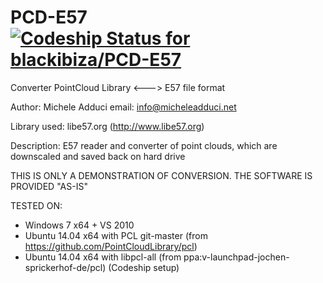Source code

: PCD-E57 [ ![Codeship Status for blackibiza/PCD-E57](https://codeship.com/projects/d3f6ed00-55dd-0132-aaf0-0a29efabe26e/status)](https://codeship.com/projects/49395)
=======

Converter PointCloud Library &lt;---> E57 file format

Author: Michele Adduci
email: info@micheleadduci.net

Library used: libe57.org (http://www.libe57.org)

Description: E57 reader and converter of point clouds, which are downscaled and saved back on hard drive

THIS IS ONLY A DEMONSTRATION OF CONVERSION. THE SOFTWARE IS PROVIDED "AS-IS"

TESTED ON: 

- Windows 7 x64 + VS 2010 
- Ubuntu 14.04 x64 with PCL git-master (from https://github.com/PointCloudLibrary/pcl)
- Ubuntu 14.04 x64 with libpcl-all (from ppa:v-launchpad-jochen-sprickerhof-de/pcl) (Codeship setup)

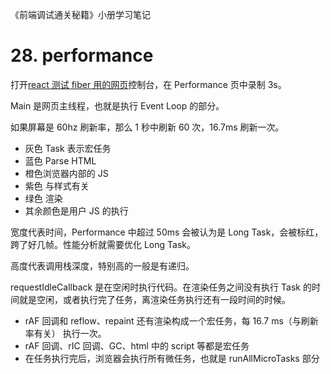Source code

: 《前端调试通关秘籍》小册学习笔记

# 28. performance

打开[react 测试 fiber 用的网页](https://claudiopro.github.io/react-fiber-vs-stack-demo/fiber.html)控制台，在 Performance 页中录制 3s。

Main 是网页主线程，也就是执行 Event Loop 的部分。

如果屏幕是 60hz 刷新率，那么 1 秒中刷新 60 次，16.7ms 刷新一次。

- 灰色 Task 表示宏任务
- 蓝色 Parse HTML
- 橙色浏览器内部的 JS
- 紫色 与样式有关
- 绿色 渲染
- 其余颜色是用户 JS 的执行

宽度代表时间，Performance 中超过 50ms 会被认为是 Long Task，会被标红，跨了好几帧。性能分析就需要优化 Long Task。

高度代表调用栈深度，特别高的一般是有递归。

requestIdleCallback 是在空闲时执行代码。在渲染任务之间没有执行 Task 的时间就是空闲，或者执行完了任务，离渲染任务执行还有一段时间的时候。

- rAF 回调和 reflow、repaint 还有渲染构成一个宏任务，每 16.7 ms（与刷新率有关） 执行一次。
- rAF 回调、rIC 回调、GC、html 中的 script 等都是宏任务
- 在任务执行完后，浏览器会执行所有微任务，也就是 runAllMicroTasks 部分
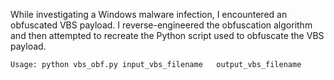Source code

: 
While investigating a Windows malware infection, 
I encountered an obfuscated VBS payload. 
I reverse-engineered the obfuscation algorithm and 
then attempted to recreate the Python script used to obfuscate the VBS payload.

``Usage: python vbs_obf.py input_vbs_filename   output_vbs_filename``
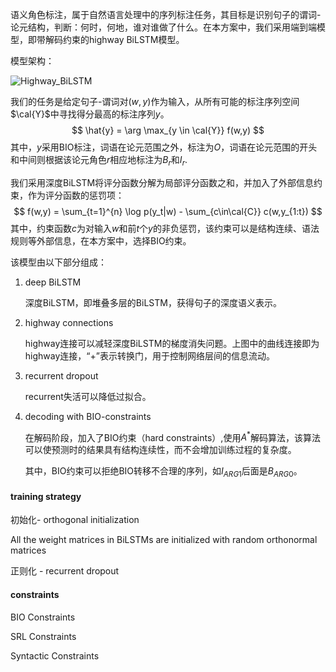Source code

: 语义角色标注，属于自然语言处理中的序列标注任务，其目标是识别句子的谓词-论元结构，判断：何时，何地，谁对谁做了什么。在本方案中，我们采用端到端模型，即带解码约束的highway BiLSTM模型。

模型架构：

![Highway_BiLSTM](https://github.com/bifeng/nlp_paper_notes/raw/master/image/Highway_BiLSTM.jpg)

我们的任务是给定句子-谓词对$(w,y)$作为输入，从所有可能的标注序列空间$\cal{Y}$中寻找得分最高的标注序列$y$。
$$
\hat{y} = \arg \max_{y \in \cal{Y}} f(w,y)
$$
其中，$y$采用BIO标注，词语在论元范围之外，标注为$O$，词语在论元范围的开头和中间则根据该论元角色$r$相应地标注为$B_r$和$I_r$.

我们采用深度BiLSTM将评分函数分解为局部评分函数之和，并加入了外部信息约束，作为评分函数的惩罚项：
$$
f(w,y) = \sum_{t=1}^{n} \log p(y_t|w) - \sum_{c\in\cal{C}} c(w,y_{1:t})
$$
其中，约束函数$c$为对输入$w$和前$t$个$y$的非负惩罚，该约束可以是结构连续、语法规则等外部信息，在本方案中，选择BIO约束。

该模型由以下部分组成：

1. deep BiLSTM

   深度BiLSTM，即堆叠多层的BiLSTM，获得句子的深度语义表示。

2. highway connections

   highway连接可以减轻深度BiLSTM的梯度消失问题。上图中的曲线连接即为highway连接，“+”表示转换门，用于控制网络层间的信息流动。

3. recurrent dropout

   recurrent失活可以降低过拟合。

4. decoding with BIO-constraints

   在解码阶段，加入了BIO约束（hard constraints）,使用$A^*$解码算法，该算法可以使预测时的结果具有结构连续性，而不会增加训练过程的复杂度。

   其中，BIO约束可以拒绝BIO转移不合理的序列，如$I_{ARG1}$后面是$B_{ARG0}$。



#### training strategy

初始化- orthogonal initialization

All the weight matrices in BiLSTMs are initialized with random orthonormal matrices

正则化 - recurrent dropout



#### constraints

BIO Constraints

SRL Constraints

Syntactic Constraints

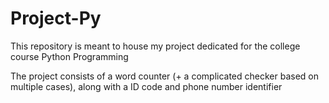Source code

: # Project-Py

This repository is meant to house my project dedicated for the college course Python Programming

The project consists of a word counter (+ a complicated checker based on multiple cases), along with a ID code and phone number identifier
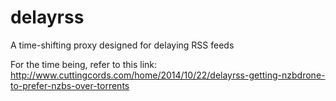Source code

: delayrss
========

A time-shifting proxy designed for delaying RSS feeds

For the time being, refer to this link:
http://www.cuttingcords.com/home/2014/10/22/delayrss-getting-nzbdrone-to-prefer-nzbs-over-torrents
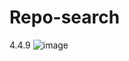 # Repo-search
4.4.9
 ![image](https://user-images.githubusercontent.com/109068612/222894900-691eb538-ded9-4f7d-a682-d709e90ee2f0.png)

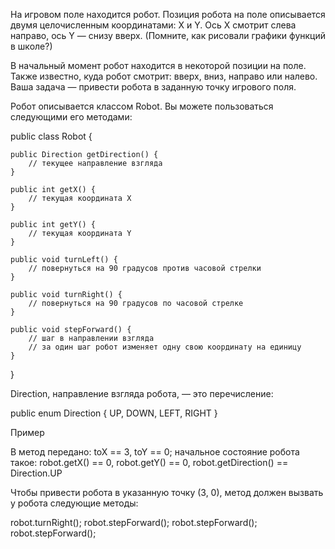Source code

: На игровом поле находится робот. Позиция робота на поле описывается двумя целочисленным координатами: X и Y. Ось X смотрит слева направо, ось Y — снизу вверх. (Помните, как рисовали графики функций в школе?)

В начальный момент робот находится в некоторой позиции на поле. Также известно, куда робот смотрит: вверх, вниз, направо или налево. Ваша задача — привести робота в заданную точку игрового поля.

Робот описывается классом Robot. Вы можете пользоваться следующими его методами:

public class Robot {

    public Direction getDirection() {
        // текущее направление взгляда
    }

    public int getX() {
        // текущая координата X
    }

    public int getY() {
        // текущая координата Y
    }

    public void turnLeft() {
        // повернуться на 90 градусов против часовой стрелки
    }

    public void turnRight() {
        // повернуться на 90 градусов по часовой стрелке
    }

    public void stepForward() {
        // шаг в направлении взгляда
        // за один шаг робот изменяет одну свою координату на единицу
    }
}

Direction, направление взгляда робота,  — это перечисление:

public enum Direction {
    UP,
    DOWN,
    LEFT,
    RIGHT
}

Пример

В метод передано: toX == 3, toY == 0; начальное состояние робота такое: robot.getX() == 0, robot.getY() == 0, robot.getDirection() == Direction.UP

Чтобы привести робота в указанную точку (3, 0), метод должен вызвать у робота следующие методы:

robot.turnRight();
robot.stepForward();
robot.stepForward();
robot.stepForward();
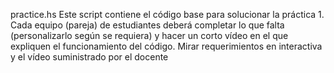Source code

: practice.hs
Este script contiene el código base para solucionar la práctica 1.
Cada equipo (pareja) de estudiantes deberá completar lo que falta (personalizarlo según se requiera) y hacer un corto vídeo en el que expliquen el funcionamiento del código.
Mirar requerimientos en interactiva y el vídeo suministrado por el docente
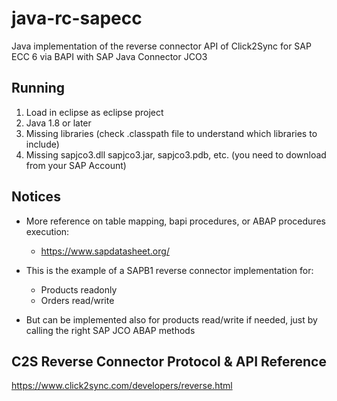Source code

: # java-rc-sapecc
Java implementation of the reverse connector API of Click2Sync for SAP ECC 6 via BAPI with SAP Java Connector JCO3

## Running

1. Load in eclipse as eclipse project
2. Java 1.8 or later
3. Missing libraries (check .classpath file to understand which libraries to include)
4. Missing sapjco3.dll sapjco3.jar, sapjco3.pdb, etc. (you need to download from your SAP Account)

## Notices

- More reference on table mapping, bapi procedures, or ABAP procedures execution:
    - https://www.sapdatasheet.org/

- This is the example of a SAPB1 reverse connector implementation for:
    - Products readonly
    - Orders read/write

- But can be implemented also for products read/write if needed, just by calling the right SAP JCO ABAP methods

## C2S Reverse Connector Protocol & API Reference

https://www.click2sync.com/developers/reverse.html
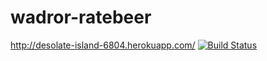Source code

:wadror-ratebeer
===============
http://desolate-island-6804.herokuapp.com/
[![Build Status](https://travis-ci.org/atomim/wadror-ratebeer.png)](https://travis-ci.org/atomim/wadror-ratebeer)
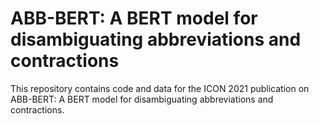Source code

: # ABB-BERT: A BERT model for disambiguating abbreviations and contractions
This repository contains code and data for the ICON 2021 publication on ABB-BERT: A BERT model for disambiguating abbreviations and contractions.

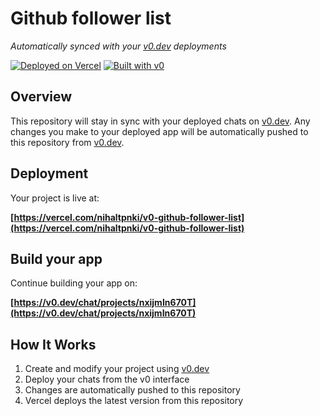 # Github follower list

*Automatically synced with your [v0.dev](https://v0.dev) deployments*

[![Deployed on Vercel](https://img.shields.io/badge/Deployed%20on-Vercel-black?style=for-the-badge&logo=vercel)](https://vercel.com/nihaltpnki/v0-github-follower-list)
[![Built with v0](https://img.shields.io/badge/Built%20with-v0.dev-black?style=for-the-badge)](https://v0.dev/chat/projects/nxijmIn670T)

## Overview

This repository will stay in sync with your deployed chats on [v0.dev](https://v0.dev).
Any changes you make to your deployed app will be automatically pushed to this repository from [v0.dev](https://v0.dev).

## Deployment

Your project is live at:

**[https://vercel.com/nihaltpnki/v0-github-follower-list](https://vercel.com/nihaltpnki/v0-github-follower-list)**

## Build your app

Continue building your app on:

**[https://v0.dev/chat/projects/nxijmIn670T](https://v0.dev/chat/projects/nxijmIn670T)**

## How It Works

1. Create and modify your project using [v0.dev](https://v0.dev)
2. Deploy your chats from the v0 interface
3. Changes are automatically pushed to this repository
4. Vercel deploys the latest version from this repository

*-*-*

Repeat, word for word and with no pictures, only the lines running from the beginning of the data to the line that contains "- Windows 7 x64 + VS 2010".

Source code

: PCD-E57 [ ![Codeship Status for blackibiza/PCD-E57](https://codeship.com/projects/d3f6ed00-55dd-0132-aaf0-0a29efabe26e/status)](https://codeship.com/projects/49395)
=======

Converter PointCloud Library &lt;---> E57 file format

Author: Michele Adduci
email: info@micheleadduci.net

Library used: libe57.org (http://www.libe57.org)

Description: E57 reader and converter of point clouds, which are downscaled and saved back on hard drive

THIS IS ONLY A DEMONSTRATION OF CONVERSION. THE SOFTWARE IS PROVIDED "AS-IS"

TESTED ON: 

- Windows 7 x64 + VS 2010 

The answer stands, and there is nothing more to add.